**WHAT THE TASK REQUIRES:**
The only thing to send back is the number of lines below that hold the string "poprzez".

Dataset entries
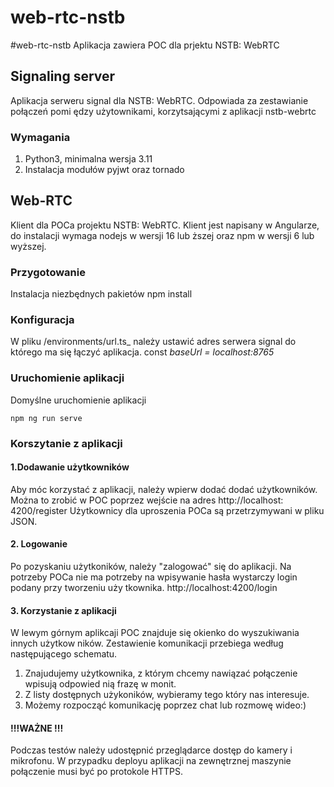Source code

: # web-rtc-nstb
#web-rtc-nstb
Aplikacja zawiera POC dla prjektu NSTB: WebRTC
## Signaling server
Aplikacja serweru signal dla NSTB: WebRTC. Odpowiada za zestawianie połączeń pomi ędzy użytownikami, korzytsającymi z aplikacji nstb-webrtc
### Wymagania
1. Python3, minimalna wersja 3.11
2. Instalacja modułów pyjwt oraz tornado

## Web-RTC
Klient dla POCa projektu NSTB: WebRTC.
Klient jest napisany w Angularze, do instalacji wymaga nodejs w wersji 16 lub ższej oraz npm w wersji 6 lub wyższej.
### Przygotowanie
Instalacja niezbędnych pakietów
    npm install
### Konfiguracja
W pliku
    /environments/url.ts_ należy ustawić adres serwera signal do którego ma
się łączyć aplikacja.
    const _baseUrl = localhost:8765_
### Uruchomienie aplikacji
Domyślne uruchomienie aplikacji

    npm ng run serve
### Korszytanie z aplikacji
#### 1.Dodawanie użytkowników
Aby móc korzystać z aplikacji, należy wpierw dodać dodać użytkowników. Można to zrobić w POC poprzez wejście na adres
    http://localhost: 4200/register
Użytkownicy dla uproszenia POCa są przetrzymywani w pliku JSON.
#### 2. Logowanie
Po pozyskaniu użytkoników, należy "zalogować" się do aplikacji. Na potrzeby POCa nie ma potrzeby na wpisywanie hasła wystarczy login podany przy tworzeniu uży tkownika. 
    http://localhost:4200/login


#### 3. Korzystanie z aplikacji
W lewym górnym aplikcaji POC znajduje się okienko do wyszukiwania innych użytkow ników. Zestawienie komunikacji przebiega według następującego schematu.
1. Znajudujemy użytkownika, z którym chcemy nawiązać połączenie wpisują odpowied nią frazę w monit.
2. Z listy dostępnych użykoników, wybieramy tego który nas interesuje.
3. Możemy rozpocząć komunikację poprzez chat lub rozmowę wideo:)
#### !!!WAŻNE !!!
Podczas testów należy udostępnić przeglądarce dostęp do kamery i mikrofonu. W przypadku deployu aplikacji na zewnętrznej maszynie połączenie musi być po protokole HTTPS.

**EXERCISE SOLUTION:**
2